TV FORMATS: Tell us about Studio Ramsay.
RAMSAY: Studio Ramsay is going to be a sort of hub for a new generation of young chefs, maître d’s, sommeliers, industry spokespersons, in terms of developing and creating new ideas, looking for tomorrow’s chefs. [We then want to] give them a platform, whether it’s through publishing, TV, marketing or social media. We have access to 20 million people across all our platforms, so it’s a great way to search for that kind of talent. We’re looking at a couple of scripted ideas. There’s so much drama involved in restaurants. I’ve grown up in them for the past 30 years. And we have a bit of a family business going on: Matilda, our youngest child, has her own show on CBBC, Matilda and the Ramsay Bunch. I look at the creative genius of producer Pat Llewellyn, an amazing lady who found the Two Fat Ladies, Jennifer Paterson and Clarissa Dickson Wright, back in the ’90s; Jamie Oliver for The Naked Chef, back in the late ’90s; and she found me. That’s the kind of talent I want to continue searching for through Studio Ramsay.

TV FORMATS: Has Matilda sought your advice for any aspects of her show, or is she very much her own person?
RAMSAY: For me, like with the juniors on MasterChef, I need to see attitude. I don’t have that overbearing control and say, Hey, look, Tilly, do this. Or she says, Dad, your food’s way too fussy, mine’s a lot simpler and where there’s simple food there are great flavors. OK, Matilda. So I tend to back off on that front. She’s 15, and she started as an 11-year-old, and she doesn’t quite understand how popular she’s become. She’s still hungry and determined—she still wants to be a doctor, she wants to be a dancer, and she wants to have a restaurant on the side of it, so I love that innocence. But we have managed to sow a lot of confidence in her, because whereby every other parent of millennials was buying their kids iPads and Xboxes, I bought my kids animals, from pigs to sheep to turkeys [so that they would] understand that we don’t waste food. Rear them, nurse them, look after them, and then we’re going to cook them.

TV FORMATS: Besides providing viewers with an hour of good fun, what else have you wanted your shows to offer?
RAMSAY: If there’s any key messaging that I’d love to be pushed out it’s that cooking is fundamental and it’s educational. We do it three times a day, seven days a week. We need one good meal, so what’s at the end of the rainbow for me is to have some practical food and diet insight across every program in a way that you understand that cooking is educational. It’s something that we all must do, we all must learn, rather than getting to the age of 21 and having never boiled an egg before!

TV FORMATS: What advice do you have for people who feel intimidated in the kitchen?
RAMSAY: Understand the basics. When making a great pasta, do it yourself. Making fresh pasta is like making bread, there are never two that taste the same; like a risotto, there are never two that are the same. So keep it simple and the better the ingredients, the less you need to do to it.
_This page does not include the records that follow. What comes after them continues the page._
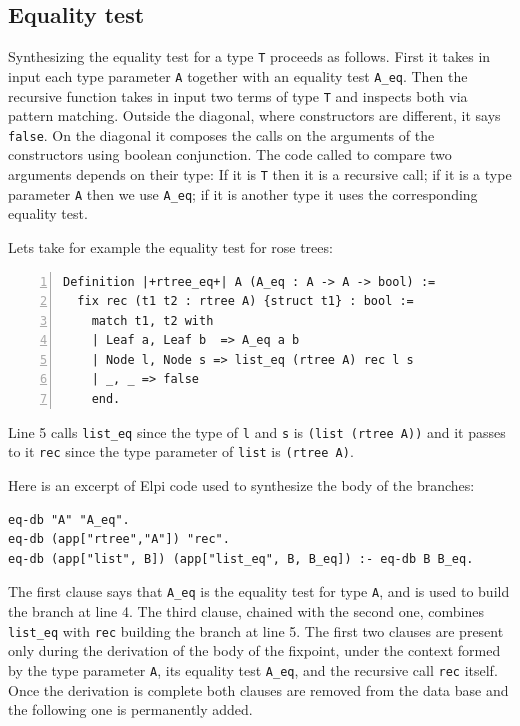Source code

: \documentclass[a4paper,UKenglish,cleveref, autoref]{lipics-v2019}
\begin{document}
\subsection{Equality test} %

Synthesizing the equality test for a type \lstinline+T+ proceeds as follows.
First it takes in input each type parameter \lstinline+A+ together with
an equality test \lstinline+A_eq+.  Then the recursive function
takes in input two terms of type \lstinline+T+ and inspects both via
pattern matching.  Outside the diagonal, where constructors are
different, it says \lstinline+false+. On the diagonal it composes the
calls on the arguments of the constructors using boolean conjunction.
The code called to compare two arguments depends on their type: If it
is \lstinline+T+ then it is a recursive call; if it is a type
parameter \lstinline+A+ then we use \lstinline+A_eq+; if it is
another type it uses the corresponding equality test.

Lets take for example the equality test for rose trees:

\begin{lstlisting}[numbers=left]
Definition |+rtree_eq+| A (A_eq : A -> A -> bool) :=
  fix rec (t1 t2 : rtree A) {struct t1} : bool :=
    match t1, t2 with
    | Leaf a, Leaf b  => A_eq a b
    | Node l, Node s => list_eq (rtree A) rec l s
    | _, _ => false
    end.
\end{lstlisting}

\noindent
Line 5 calls \lstinline+list_eq+ since the type of \lstinline+l+ and
\lstinline+s+ is \lstinline+(list (rtree A))+ and it passes to it
\lstinline+rec+ since the type parameter of \lstinline+list+ is
\lstinline+(rtree A)+.

Here is an excerpt of Elpi code used to synthesize the body of the
branches:

\begin{lstlisting}
eq-db "A" "A_eq".
eq-db (app["rtree","A"]) "rec".
eq-db (app["list", B]) (app["list_eq", B, B_eq]) :- eq-db B B_eq.
\end{lstlisting}

\noindent
The first clause says that \lstinline+A_eq+ is the equality test for type
\lstinline+A+, and is used to build the branch at line 4.
The third clause, chained with the second one, combines
\lstinline+list_eq+ with \lstinline+rec+ building the branch at line
5.
The first two clauses are present only during the
derivation of the body of the fixpoint, under the context formed by
the type parameter \lstinline+A+, its equality test
\lstinline+A_eq+, and the recursive call \lstinline+rec+ itself. 
Once the derivation is complete both clauses are removed 
from the data base and the
following one is permanently added.
\end{document}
More importantly, I always [tell people] at the beginning of their journey: close your eyes for 30 seconds, taste and lock in that flavor. That was my ambition as a young 25-year-old, 25 years ago, when I sat outside MIPCOM on a boat as a private chef for Reg Grundy, one of the biggest TV moguls in the world, thinking, Christ, get this dinner party done and then I’m going to find the best restaurant in Cannes. I’d saved up my money, I get to the restaurant, no wine—the waiters hated me for not spending money on wine—but I wanted to taste the specialty of that chef, and lock in the flavor. We didn’t have [smartphones that were also] cameras then; I used to draw pictures on doilies, stick the doily in my pocket and then bolt out of the restaurant with all that knowledge!